Voilà un film qui prend à bras le corps des enjeux sociaux qui intéressent le plus grand nombre, puisque c’est à l’échelle de la ville que la plupart des gens vivent leurs espoirs et leurs frustrations dans l’organisation quotidienne de leur vie. Les premières séquences nous plongent en pleine catastrophe : les habitants d’un immeuble luttent avec tout ce qui leur tombe sous la main pour faire face à l’inondation provoquée par un tuyau crevé. La solidarité s’organise mais c’est la goutte d’eau (sic) qui fait déborder le vase : un associatif organise la grève du paiement des charges (abusivement élevées) jusqu’à ce que les réparations soient faites. Au même moment, la maire et son dir. cab. participent à une réunion au sommet pour faire valider leur projet de réhabilitation de la cité, qu’ils pensent acquis. Mais la pétition annonçant le non-paiement des charges parvenue au haut fonctionnaire responsable de l’arbitrage, fait pencher la balance du mauvais côté. Les bureaucrates n’aiment pas les rebelles !

Le scénario est construit sur un montage alterné de plus en plus haletant entre ce qui se passe dans la cité, les démarches de la maire et les salons de la République où se prennent les décisions. Le premier tiers du film plante très efficacement les décors et les personnages, sans caricature ni angélisme, avec au centre la maire, Clémence (Isabelle Huppert), et son directeur de cabinet Yazid (Reda Kateb), et on peut porter au crédit du film de nous épargner des intrigues amoureuses annexes, comme le font trop souvent les films américains quand ils traitent du monde politique (voir l’exemple récent de Don’t look up).
De même les acteur/rices issu·es des minorités ne sont pas cantonné·es à des rôles stéréotypés et subalternes : Reda Kateb crève l’écran, confirmant qu’il a plus d’une corde à son arc, après le film Hippocrate et la série En thérapie. En revanche on peut regretter que Naidra Ayadi, qui incarne la première adjointe, ait si peu de consistance. C’est en effet du côté des personnages féminins que le film, écrit par deux hommes (Thomas Kruithof et Jean-Baptiste Delafon, le co-créateur de Baron noir) montre des faiblesses, en particulier dans la cohérence du personnage incarné par Isabelle Huppert.
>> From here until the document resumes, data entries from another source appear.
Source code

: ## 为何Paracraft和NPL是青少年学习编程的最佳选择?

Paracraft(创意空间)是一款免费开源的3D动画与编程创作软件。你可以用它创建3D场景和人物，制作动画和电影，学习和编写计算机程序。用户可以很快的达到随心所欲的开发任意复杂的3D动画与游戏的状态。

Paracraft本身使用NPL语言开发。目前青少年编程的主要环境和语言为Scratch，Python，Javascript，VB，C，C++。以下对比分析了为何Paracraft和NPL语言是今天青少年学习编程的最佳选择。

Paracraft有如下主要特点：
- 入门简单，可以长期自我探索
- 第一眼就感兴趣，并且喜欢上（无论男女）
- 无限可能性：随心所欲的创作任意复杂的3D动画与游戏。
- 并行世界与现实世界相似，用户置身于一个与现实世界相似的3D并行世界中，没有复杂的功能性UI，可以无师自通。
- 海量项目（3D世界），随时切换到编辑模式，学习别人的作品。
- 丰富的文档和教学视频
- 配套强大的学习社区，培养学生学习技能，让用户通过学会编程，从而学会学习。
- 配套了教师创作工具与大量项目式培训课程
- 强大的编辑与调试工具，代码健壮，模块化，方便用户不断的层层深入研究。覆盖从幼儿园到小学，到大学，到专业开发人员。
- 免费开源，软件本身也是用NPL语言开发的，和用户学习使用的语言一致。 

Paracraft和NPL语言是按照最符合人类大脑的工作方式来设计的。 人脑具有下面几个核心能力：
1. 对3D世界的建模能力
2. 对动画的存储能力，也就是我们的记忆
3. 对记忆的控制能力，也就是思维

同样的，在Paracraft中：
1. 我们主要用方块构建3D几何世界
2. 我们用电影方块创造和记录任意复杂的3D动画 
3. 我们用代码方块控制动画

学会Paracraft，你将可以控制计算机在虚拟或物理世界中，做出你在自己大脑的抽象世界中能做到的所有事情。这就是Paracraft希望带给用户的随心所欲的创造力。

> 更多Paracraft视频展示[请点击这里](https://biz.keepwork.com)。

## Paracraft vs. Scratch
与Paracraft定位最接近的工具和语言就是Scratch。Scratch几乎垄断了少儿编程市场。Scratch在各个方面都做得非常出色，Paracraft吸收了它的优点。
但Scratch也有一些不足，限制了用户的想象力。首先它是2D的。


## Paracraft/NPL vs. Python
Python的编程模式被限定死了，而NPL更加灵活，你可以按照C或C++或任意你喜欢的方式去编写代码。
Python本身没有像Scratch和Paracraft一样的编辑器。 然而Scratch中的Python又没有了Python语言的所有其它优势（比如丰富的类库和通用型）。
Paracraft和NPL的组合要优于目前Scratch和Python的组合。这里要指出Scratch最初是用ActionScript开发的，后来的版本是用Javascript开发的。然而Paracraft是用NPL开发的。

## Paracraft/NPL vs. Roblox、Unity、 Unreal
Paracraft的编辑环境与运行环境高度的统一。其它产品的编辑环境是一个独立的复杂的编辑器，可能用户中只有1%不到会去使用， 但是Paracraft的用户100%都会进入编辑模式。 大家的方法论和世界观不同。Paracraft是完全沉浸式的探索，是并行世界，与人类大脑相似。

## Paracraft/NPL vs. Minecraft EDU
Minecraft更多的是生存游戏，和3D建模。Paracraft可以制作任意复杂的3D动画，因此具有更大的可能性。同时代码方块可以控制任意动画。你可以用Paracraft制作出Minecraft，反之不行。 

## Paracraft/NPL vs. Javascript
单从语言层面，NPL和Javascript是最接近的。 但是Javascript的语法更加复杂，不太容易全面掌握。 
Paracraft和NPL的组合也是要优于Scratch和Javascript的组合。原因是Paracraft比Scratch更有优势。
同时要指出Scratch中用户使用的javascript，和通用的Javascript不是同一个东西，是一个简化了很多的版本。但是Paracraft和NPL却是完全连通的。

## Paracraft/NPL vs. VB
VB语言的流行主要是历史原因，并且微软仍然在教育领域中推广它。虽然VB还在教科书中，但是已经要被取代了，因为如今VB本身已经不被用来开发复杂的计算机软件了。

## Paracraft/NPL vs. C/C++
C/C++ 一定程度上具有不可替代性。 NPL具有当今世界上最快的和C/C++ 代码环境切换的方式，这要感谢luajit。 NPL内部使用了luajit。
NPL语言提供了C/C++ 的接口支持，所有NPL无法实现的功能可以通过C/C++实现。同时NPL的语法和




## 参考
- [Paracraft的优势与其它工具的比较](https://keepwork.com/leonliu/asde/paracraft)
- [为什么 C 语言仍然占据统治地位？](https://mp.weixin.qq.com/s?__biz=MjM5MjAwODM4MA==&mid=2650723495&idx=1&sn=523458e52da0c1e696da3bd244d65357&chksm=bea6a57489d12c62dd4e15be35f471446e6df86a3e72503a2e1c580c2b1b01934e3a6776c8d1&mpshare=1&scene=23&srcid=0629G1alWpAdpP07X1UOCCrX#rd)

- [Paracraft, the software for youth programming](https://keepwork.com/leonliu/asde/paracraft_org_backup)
Les auteurs semblent s’être contentés de s’appuyer sur l’aura de la star. On a beaucoup de mal à suivre le parcours de cette femme qui nous est d’abord présentée comme toute dévouée à son rôle de maire et à ses administrés, dans une relation franche et loyale avec son jeune directeur de cabinet dont elle n’ignore pas les ambitions, prête à céder la place à sa jeune adjointe après avoir fait deux mandats (on sait que les femmes élues sont moins accrochées à leur pouvoir que leurs collègues masculins), et qui opère tout à coup un revirement à 180 degrés, après que la perspective de devenir ministre (qui arrive dans le scénario comme un cheveu sur la soupe) est tombée à l’eau sans qu’on lui explique pourquoi.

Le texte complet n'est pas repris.